Course description: Introductory speech processing course, surveying speech analysis, speech recognition and speech synthesis. Students will develop familiarity with speech processing tools (PRAAT, HTK, Festival.)
Prerequisites: For CS graduate students, CSE 526 or permission of instructor. For graduate students outside CS, permission of instructor.
CSE542 is open to students (students in Computer Science, Psychology, Linguistics and Electrical Engineering are particularly welcome) and to advanced undergraduates (with permission of the instructor). Knowledge of C, Perl or Java will be of value in this course. Knowledge of phonetics and prosody will be of value in this course.

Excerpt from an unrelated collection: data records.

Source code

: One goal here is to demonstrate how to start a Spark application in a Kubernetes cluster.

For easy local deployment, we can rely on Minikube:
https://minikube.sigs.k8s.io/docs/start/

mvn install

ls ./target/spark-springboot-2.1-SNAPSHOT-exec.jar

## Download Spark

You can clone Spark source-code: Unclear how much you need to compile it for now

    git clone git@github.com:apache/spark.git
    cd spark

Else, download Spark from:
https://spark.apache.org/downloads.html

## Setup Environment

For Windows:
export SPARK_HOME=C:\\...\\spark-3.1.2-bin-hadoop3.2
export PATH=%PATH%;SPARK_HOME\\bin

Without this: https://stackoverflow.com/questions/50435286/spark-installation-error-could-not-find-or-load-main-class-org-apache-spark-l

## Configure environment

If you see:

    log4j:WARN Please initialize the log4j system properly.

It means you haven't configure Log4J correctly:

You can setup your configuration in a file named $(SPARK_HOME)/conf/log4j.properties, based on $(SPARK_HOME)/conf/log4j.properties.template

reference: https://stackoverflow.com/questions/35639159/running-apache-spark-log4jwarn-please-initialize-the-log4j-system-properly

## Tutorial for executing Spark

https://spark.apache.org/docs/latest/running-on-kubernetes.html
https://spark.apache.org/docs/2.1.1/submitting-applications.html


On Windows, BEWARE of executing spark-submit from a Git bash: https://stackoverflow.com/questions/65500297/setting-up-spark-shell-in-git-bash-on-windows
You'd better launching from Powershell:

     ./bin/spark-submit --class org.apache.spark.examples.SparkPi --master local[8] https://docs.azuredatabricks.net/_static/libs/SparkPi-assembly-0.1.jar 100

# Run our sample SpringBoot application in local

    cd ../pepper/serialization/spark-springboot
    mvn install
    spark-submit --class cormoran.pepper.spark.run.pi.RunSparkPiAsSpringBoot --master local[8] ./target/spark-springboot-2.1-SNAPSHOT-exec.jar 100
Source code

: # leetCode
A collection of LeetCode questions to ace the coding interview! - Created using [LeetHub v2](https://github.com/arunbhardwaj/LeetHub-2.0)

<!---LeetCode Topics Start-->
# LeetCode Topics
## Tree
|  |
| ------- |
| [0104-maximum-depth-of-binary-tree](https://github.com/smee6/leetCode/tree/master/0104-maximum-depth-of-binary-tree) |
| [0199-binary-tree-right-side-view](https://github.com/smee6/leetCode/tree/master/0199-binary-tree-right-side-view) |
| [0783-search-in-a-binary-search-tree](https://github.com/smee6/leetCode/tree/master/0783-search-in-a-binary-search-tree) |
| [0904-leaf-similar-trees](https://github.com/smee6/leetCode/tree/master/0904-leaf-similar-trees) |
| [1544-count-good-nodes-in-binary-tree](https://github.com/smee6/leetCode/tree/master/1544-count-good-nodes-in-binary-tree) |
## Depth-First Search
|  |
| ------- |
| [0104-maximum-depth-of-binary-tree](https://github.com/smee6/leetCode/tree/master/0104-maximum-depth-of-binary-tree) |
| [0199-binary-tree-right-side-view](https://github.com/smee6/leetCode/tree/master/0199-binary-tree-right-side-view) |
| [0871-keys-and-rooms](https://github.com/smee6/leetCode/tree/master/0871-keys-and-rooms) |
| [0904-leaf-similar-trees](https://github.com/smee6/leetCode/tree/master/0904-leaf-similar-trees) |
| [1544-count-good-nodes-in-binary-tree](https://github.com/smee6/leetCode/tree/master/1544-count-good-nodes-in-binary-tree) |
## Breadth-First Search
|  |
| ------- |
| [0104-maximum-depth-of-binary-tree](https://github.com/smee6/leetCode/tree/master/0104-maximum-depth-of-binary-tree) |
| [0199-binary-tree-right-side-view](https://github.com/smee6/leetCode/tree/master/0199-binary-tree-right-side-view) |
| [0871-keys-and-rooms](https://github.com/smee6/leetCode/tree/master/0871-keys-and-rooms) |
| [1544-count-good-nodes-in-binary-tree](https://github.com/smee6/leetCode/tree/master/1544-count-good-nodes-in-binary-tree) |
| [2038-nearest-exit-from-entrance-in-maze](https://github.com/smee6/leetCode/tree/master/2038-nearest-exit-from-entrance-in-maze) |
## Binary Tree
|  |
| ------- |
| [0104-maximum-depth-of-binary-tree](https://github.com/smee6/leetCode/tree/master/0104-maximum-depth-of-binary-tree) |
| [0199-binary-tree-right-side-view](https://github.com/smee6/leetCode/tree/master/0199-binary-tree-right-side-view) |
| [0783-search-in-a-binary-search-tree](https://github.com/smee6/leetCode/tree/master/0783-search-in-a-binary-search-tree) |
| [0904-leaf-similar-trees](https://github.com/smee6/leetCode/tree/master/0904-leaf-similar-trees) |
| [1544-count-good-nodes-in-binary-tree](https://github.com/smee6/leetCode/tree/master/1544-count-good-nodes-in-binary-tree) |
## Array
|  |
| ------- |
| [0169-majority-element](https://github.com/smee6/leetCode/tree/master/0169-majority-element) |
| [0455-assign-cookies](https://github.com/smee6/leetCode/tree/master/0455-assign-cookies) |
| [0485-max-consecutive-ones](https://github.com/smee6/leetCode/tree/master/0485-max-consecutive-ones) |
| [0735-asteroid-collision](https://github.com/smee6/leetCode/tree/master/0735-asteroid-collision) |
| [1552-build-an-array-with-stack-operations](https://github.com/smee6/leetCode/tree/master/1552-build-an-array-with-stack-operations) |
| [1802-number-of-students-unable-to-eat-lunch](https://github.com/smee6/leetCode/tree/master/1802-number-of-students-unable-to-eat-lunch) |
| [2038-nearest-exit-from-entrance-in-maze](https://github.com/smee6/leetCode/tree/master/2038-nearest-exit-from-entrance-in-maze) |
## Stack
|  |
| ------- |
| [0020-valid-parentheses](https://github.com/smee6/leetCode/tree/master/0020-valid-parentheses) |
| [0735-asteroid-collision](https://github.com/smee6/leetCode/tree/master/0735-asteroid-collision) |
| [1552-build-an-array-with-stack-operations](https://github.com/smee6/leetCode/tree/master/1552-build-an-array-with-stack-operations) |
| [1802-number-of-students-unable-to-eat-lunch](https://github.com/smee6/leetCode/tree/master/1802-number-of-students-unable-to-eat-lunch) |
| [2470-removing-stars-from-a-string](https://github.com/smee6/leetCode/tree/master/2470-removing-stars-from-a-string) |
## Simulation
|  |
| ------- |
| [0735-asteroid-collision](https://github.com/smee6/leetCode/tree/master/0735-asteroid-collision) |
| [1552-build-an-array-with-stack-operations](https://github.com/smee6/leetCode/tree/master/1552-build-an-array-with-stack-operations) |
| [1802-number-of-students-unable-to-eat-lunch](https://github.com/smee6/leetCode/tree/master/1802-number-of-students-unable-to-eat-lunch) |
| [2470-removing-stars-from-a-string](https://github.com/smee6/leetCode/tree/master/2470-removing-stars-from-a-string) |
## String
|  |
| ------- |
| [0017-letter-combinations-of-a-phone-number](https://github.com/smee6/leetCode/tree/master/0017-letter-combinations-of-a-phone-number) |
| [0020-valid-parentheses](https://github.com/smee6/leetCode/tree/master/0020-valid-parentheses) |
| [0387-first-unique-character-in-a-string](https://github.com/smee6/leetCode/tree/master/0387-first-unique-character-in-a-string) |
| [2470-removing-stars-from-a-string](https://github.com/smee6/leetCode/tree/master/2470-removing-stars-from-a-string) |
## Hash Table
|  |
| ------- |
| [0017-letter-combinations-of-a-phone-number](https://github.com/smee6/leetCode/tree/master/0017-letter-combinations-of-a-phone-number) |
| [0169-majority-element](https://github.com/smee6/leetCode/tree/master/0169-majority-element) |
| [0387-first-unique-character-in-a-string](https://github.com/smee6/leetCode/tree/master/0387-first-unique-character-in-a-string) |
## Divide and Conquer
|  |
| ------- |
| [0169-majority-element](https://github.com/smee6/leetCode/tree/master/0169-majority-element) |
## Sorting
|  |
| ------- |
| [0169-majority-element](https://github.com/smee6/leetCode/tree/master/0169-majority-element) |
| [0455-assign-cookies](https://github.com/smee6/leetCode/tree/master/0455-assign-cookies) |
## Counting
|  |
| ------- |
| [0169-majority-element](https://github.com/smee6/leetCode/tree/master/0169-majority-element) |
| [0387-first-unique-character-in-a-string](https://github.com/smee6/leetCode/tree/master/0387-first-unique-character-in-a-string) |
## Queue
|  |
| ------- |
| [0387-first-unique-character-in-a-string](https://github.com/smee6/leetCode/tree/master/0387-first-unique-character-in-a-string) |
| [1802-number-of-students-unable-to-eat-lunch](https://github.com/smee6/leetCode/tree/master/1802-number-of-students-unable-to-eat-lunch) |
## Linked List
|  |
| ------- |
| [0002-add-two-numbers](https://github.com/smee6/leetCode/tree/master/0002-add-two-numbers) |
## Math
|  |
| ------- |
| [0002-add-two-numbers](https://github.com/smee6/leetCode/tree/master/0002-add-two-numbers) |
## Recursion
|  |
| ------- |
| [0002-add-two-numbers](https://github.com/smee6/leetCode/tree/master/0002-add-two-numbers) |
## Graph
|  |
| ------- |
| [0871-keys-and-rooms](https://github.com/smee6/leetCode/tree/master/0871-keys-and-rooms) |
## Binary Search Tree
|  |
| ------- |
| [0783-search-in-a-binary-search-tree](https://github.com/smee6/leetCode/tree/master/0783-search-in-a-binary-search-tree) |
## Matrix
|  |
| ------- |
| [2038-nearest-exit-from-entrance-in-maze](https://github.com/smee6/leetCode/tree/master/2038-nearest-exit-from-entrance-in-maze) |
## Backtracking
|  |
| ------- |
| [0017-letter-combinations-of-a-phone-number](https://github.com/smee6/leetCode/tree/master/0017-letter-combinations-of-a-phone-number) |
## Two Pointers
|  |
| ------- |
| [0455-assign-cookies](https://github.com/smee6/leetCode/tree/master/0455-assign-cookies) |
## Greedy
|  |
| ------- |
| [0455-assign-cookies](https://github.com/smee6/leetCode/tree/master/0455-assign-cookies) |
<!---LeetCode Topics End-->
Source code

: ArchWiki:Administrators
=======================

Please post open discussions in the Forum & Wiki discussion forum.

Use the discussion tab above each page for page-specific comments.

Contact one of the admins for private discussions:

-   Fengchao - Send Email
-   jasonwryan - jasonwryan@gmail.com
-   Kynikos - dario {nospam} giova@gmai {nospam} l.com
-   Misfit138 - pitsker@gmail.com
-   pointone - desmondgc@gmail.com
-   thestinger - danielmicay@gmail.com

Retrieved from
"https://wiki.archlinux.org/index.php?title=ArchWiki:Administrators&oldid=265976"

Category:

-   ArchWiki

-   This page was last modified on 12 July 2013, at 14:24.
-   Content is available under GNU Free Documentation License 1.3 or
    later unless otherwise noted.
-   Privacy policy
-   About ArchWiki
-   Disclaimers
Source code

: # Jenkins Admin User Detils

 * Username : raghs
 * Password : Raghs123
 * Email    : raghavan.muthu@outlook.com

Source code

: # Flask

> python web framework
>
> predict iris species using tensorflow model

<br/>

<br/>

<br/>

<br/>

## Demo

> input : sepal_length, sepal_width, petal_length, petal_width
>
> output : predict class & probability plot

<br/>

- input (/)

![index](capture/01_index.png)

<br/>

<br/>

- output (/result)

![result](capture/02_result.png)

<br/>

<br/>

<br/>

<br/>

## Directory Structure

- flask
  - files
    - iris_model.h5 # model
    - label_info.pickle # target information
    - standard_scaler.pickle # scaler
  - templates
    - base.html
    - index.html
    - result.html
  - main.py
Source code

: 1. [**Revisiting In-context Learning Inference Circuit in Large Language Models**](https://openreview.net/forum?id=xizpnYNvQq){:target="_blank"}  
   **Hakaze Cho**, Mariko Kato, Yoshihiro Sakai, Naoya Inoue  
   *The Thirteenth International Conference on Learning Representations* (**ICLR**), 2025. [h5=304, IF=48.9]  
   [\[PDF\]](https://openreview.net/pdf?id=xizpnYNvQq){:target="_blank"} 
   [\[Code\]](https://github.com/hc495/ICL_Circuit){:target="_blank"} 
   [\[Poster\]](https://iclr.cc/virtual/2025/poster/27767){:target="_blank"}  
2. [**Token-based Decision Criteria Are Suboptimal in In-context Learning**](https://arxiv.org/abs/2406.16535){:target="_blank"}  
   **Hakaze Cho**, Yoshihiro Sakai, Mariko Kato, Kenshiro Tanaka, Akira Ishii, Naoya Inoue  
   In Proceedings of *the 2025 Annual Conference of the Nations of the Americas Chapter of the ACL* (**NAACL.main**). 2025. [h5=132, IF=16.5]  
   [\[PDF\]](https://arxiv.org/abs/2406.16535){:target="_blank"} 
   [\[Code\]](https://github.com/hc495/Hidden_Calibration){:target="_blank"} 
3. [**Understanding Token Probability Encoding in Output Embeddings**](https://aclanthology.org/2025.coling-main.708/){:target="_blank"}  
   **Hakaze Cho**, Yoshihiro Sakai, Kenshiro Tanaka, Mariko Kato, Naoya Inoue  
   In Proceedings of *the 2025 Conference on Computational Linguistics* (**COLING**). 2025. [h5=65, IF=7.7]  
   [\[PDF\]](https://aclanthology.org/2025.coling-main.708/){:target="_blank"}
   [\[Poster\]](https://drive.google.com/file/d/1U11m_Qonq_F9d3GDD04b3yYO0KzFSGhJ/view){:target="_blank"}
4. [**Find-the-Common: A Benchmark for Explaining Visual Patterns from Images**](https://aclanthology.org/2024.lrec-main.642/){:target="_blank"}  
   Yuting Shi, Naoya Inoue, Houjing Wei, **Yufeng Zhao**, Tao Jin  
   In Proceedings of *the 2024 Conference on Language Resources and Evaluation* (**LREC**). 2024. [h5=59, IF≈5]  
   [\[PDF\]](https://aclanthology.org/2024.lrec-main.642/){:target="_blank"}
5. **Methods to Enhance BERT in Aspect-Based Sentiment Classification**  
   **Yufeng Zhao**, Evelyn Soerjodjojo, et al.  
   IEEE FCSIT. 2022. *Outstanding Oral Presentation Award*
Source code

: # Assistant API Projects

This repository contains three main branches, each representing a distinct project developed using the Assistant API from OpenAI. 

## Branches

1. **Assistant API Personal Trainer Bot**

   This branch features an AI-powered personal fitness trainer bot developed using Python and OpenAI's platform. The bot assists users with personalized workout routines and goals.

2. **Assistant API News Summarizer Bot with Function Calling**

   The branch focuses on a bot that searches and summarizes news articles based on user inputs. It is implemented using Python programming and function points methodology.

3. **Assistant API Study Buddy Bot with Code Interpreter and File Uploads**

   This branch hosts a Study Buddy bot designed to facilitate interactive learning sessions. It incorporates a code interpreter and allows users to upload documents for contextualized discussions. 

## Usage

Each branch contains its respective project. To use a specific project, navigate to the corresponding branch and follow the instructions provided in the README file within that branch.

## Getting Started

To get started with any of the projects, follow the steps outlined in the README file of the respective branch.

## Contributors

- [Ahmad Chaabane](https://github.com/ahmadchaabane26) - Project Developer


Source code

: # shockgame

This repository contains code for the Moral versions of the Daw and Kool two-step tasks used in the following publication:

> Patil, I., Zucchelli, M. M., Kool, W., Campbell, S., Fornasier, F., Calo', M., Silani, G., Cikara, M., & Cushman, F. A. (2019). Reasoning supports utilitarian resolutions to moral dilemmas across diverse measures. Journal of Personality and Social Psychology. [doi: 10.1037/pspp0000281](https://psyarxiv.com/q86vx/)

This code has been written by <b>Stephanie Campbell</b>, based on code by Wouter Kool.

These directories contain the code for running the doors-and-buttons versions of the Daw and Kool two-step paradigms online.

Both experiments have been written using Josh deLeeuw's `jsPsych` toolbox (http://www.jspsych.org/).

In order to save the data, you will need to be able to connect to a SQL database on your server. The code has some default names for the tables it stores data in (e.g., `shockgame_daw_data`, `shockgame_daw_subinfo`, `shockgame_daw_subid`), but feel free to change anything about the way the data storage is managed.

Speech is one of our primary modalities for communicating information and for social interaction. Most of us are surrounded by it from birth, and our bodies and brains contain specialized components for processing it.
The field of speech processing is growing rapidly. It includes electrical engineers, computer scientists, linguists, and psychologists. Research is going on at many companies and universities all around the world, and is presented at conferences such as ICASSP, ICSLP, Eurospeech, SPECOM and SpeechTEK.
The first goal of this course is to introduce you to the three core areas of speech processing: speech analysis, speech recognition and text-to-speech synthesis. We finish by looking at how these can be combined in speech-driven applications.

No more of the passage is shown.